### Instructions to follow
Pictures stay out; please output the remaining data exactly.

*** Begin section ***

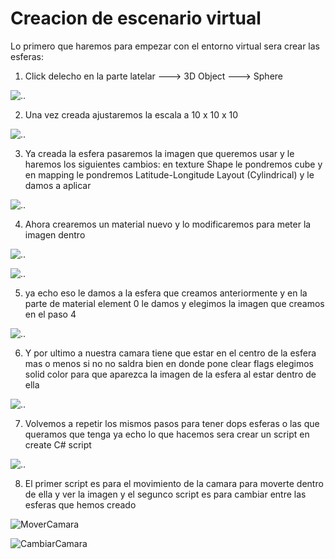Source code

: # Creacion de escenario virtual
Lo primero que haremos para empezar con el entorno virtual sera crear las esferas:
1. Click delecho en la parte latelar ---> 3D Object ---> Sphere

![..](https://github.com/luradur094/Proyecto-Realidad-Virtual/blob/main/Imagen/captura%201.png)

2. Una vez creada ajustaremos la escala a 10 x 10 x 10

![..](https://github.com/luradur094/Proyecto-Realidad-Virtual/blob/main/Imagen/captura%202.png)

3. Ya creada la esfera pasaremos la imagen que queremos usar y le haremos los siguientes cambios: en texture Shape le pondremos cube y en mapping le pondremos Latitude-Longitude Layout (Cylindrical) y le damos a aplicar

![..](https://github.com/luradur094/Proyecto-Realidad-Virtual/blob/main/Imagen/captura%203.png)

4. Ahora crearemos un material nuevo y lo modificaremos para meter la imagen dentro 

![..](https://github.com/luradur094/Proyecto-Realidad-Virtual/blob/main/Imagen/captura%204.png)

![..](https://github.com/luradur094/Proyecto-Realidad-Virtual/blob/main/Imagen/captura%205.png)


5. ya echo eso le damos a la esfera que creamos anteriormente y en la parte de material element 0 le damos y elegimos la imagen que creamos en el paso 4 

![..](https://github.com/luradur094/Proyecto-Realidad-Virtual/blob/main/Imagen/captura%206.png)

6. Y por ultimo a nuestra camara tiene que estar en el centro de la esfera mas o menos si no no saldra bien en donde pone clear flags elegimos solid color para que aparezca la imagen de la esfera al estar dentro de ella 

![..](https://github.com/luradur094/Proyecto-Realidad-Virtual/blob/main/Imagen/captura%207.png)

7. Volvemos a repetir los mismos pasos para tener dops esferas o las que queramos que tenga ya echo lo que hacemos sera crear un script en create C# script

![..](https://github.com/luradur094/Proyecto-Realidad-Virtual/blob/main/Imagen/captura%207.png)

8. El primer script es para el movimiento de la camara para moverte dentro de ella y ver la imagen y el segunco script es para cambiar entre las esferas que hemos creado 

![MoverCamara]()

![CambiarCamara]()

*** End section ***

### Task answer
Source code

: # Creacion de escenario virtual
Lo primero que haremos para empezar con el entorno virtual sera crear las esferas:
1. Click delecho en la parte latelar ---> 3D Object ---> Sphere

![..](https://github.com/luradur094/Proyecto-Realidad-Virtual/blob/main/Imagen/captura%201.png)

2. Una vez creada ajustaremos la escala a 10 x 10 x 10

![..](https://github.com/luradur094/Proyecto-Realidad-Virtual/blob/main/Imagen/captura%202.png)

3. Ya creada la esfera pasaremos la imagen que queremos usar y le haremos los siguientes cambios: en texture Shape le pondremos cube y en mapping le pondremos Latitude-Longitude Layout (Cylindrical) y le damos a aplicar

![..](https://github.com/luradur094/Proyecto-Realidad-Virtual/blob/main/Imagen/captura%203.png)

4. Ahora crearemos un material nuevo y lo modificaremos para meter la imagen dentro 

![..](https://github.com/luradur094/Proyecto-Realidad-Virtual/blob/main/Imagen/captura%204.png)

![..](https://github.com/luradur094/Proyecto-Realidad-Virtual/blob/main/Imagen/captura%205.png)


5. ya echo eso le damos a la esfera que creamos anteriormente y en la parte de material element 0 le damos y elegimos la imagen que creamos en el paso 4 

![..](https://github.com/luradur094/Proyecto-Realidad-Virtual/blob/main/Imagen/captura%206.png)

6. Y por ultimo a nuestra camara tiene que estar en el centro de la esfera mas o menos si no no saldra bien en donde pone clear flags elegimos solid color para que aparezca la imagen de la esfera al estar dentro de ella 

![..](https://github.com/luradur094/Proyecto-Realidad-Virtual/blob/main/Imagen/captura%207.png)

7. Volvemos a repetir los mismos pasos para tener dops esferas o las que queramos que tenga ya echo lo que hacemos sera crear un script en create C# script

![..](https://github.com/luradur094/Proyecto-Realidad-Virtual/blob/main/Imagen/captura%207.png)

8. El primer script es para el movimiento de la camara para moverte dentro de ella y ver la imagen y el segunco script es para cambiar entre las esferas que hemos creado 

![MoverCamara]()

![CambiarCamara]()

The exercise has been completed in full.